• _YOUR GOAL_:
Beneath this instruction is a listing; print exactly the lines in it starting at the line that contains "1994年，网景公司（Netscape）发布了 Navigator 0.9 版浏览器。" and going through the line that contains "- 网景公司动了心，决定与 Sun 公司结成联盟，希望将 Java 嵌入到网页中来运行；".

- Opening Delimiter -

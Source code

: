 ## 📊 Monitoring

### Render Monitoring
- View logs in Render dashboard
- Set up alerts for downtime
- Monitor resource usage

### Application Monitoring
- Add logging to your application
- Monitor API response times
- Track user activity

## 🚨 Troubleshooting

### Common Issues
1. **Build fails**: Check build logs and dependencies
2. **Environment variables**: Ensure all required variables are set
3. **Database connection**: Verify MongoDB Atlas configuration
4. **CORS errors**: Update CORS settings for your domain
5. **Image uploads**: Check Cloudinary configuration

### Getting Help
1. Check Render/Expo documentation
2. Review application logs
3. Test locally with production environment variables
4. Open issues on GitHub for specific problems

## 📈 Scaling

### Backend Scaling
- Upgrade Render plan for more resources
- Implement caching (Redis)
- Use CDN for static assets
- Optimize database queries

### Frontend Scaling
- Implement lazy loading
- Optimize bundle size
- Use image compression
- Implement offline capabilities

- Closing Delimiter -
- Opening Delimiter -

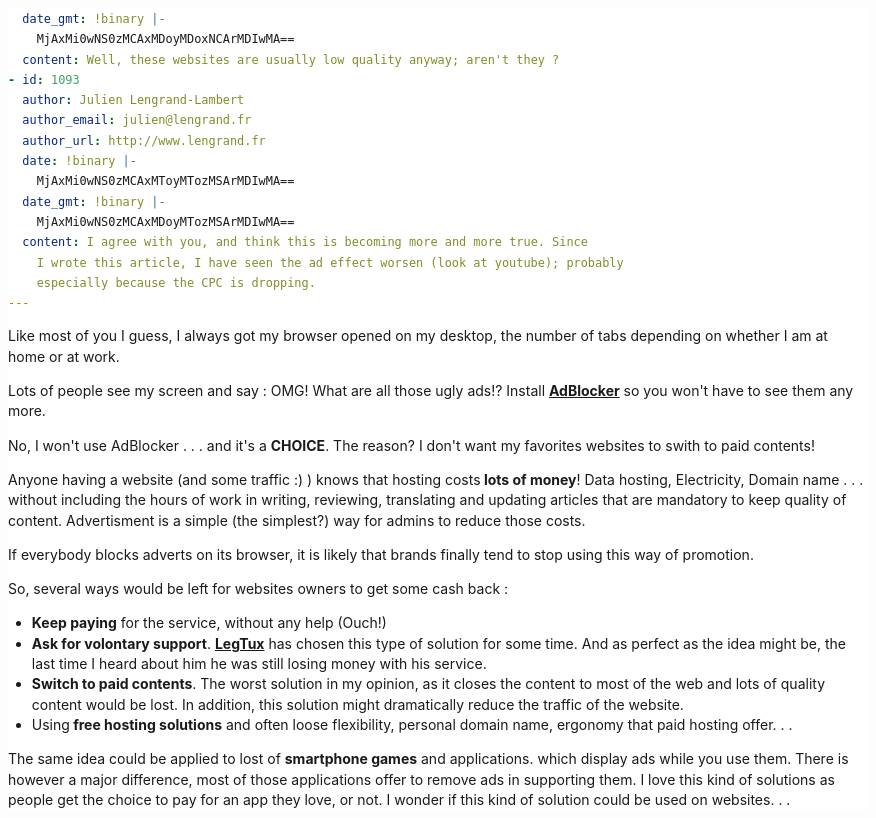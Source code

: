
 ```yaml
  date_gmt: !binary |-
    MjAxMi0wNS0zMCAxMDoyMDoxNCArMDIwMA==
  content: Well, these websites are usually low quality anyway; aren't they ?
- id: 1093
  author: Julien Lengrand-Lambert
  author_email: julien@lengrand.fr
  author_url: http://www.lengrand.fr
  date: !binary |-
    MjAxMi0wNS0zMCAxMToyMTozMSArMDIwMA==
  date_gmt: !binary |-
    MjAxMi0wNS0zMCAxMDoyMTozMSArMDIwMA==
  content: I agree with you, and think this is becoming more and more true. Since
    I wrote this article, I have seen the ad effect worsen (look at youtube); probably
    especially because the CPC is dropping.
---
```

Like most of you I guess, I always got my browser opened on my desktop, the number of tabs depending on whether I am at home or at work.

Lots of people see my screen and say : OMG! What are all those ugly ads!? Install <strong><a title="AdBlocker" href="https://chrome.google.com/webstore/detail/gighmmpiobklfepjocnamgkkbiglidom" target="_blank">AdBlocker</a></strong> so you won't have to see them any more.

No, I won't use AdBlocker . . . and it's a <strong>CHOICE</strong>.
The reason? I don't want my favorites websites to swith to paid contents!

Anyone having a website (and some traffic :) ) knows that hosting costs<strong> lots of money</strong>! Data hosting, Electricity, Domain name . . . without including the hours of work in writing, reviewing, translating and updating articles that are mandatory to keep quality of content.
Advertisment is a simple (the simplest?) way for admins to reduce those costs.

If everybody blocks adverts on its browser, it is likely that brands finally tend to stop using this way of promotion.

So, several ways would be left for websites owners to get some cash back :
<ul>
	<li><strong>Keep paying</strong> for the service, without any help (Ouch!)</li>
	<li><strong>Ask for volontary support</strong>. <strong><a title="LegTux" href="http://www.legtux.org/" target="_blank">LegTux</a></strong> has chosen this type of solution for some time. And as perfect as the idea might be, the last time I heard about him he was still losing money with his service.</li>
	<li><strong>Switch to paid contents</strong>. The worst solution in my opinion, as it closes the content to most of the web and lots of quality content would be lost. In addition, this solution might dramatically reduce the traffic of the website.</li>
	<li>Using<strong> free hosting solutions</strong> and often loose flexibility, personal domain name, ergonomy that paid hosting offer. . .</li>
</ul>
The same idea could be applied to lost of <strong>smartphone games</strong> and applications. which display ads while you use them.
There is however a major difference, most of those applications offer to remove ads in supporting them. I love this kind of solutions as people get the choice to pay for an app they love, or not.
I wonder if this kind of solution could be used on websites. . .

- Closing Delimiter -
- Opening Delimiter -

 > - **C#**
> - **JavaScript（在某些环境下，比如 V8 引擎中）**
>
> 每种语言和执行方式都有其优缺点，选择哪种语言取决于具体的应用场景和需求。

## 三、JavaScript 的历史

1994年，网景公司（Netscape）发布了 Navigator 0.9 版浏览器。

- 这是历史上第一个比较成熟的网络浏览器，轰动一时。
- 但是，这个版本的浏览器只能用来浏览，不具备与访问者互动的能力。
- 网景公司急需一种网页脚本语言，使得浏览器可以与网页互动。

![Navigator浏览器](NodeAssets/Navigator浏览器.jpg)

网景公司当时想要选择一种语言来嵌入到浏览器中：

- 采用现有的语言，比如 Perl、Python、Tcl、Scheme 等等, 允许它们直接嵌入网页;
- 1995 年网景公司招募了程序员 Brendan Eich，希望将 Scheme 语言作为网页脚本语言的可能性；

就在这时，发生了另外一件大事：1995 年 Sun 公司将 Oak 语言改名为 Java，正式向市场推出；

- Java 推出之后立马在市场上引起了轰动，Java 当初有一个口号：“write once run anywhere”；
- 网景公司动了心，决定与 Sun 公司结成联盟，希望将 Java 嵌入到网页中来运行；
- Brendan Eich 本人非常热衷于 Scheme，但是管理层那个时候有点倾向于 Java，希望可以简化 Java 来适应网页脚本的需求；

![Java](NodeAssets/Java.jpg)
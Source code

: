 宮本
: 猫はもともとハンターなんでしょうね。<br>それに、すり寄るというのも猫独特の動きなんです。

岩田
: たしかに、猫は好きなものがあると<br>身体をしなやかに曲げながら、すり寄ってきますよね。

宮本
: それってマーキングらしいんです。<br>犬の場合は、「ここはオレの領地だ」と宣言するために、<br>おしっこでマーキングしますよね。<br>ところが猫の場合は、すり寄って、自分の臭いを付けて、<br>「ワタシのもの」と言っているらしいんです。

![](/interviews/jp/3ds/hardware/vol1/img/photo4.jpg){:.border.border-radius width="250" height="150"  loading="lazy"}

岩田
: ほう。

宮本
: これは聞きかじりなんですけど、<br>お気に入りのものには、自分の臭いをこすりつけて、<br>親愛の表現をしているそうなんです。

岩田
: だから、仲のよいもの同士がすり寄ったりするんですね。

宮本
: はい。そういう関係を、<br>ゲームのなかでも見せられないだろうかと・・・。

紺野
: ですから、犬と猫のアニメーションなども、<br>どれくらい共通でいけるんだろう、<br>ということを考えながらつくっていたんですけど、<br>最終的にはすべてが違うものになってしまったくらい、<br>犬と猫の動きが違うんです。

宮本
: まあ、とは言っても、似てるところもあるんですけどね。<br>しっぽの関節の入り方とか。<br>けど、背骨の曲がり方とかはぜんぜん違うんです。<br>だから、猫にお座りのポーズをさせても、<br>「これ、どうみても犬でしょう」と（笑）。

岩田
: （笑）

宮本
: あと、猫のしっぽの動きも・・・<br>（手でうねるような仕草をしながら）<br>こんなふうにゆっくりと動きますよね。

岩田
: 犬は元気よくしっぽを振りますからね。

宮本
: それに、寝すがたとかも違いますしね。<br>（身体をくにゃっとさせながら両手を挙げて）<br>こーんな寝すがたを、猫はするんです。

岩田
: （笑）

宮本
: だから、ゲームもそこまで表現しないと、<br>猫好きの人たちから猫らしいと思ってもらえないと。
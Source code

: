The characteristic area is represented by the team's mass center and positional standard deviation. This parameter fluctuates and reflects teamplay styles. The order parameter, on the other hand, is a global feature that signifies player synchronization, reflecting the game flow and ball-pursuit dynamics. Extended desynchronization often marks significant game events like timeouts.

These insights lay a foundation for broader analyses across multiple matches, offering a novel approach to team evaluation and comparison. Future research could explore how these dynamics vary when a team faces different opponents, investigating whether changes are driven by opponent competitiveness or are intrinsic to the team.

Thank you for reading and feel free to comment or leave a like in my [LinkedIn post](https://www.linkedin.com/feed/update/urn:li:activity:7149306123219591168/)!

- Closing Delimiter -

• _EXERCISE ANSWER_:
1994年，网景公司（Netscape）发布了 Navigator 0.9 版浏览器。

- 这是历史上第一个比较成熟的网络浏览器，轰动一时。
- 但是，这个版本的浏览器只能用来浏览，不具备与访问者互动的能力。
- 网景公司急需一种网页脚本语言，使得浏览器可以与网页互动。

![Navigator浏览器](NodeAssets/Navigator浏览器.jpg)

网景公司当时想要选择一种语言来嵌入到浏览器中：

- 采用现有的语言，比如 Perl、Python、Tcl、Scheme 等等, 允许它们直接嵌入网页;
- 1995 年网景公司招募了程序员 Brendan Eich，希望将 Scheme 语言作为网页脚本语言的可能性；

就在这时，发生了另外一件大事：1995 年 Sun 公司将 Oak 语言改名为 Java，正式向市场推出；

- Java 推出之后立马在市场上引起了轰动，Java 当初有一个口号：“write once run anywhere”；
- 网景公司动了心，决定与 Sun 公司结成联盟，希望将 Java 嵌入到网页中来运行；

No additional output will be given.